Material to process:
┌──

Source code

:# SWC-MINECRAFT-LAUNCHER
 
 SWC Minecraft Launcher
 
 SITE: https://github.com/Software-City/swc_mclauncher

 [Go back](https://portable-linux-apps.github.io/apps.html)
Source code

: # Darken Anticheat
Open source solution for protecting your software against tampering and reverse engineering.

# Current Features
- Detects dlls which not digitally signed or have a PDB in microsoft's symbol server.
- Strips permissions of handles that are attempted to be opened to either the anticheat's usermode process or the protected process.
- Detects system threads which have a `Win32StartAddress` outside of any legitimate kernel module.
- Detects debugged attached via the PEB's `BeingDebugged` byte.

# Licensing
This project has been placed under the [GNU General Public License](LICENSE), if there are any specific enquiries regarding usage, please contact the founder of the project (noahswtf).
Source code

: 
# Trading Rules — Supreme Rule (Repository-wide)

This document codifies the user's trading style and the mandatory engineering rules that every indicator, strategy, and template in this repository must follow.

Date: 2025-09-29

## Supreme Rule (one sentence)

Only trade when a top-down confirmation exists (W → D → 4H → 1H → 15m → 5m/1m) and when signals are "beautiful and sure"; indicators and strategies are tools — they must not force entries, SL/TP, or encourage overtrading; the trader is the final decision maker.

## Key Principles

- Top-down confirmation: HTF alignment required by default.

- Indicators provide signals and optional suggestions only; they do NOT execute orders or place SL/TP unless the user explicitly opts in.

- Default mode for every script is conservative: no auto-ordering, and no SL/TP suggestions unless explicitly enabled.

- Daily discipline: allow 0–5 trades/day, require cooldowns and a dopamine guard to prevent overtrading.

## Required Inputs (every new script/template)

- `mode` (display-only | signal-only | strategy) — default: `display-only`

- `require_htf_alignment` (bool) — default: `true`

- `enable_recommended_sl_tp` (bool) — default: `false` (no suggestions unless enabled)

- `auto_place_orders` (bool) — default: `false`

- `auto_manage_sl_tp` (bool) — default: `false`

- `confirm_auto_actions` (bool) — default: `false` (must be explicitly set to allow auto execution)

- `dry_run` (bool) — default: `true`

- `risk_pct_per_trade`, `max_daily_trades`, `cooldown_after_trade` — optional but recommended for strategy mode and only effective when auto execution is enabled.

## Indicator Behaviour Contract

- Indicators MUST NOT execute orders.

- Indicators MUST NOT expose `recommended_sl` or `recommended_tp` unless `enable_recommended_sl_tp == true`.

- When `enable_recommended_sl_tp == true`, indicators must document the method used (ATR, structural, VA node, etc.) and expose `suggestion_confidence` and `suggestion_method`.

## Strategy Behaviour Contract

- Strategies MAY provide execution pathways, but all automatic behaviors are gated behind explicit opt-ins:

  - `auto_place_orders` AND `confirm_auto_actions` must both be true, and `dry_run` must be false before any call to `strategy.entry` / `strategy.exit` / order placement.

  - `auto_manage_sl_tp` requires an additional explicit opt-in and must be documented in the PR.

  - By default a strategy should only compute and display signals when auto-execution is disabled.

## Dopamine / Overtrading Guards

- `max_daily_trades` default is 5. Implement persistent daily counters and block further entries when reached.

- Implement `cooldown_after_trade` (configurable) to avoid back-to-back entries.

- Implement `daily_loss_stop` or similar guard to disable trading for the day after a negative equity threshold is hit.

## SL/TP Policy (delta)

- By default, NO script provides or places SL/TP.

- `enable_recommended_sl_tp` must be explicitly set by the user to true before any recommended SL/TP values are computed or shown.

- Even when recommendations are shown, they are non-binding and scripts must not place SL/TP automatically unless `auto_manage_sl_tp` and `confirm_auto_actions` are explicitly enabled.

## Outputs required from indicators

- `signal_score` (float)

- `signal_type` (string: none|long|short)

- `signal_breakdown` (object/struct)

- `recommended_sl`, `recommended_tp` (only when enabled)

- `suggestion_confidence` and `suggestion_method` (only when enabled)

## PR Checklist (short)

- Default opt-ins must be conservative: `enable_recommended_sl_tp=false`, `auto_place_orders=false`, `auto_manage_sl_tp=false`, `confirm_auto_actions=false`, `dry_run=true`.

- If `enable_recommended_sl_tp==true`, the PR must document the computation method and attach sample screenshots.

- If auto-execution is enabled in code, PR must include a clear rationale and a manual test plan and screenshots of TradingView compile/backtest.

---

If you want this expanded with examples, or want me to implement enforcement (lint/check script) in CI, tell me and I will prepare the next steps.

└──

Problem to solve: Find "conservative" in the data above. Report each line where it appears.

Task response:
- Default mode for every script is conservative: no auto-ordering, and no SL/TP suggestions unless explicitly enabled.
- Default opt-ins must be conservative: `enable_recommended_sl_tp=false`, `auto_place_orders=false`, `auto_manage_sl_tp=false`, `confirm_auto_actions=false`, `dry_run=true`.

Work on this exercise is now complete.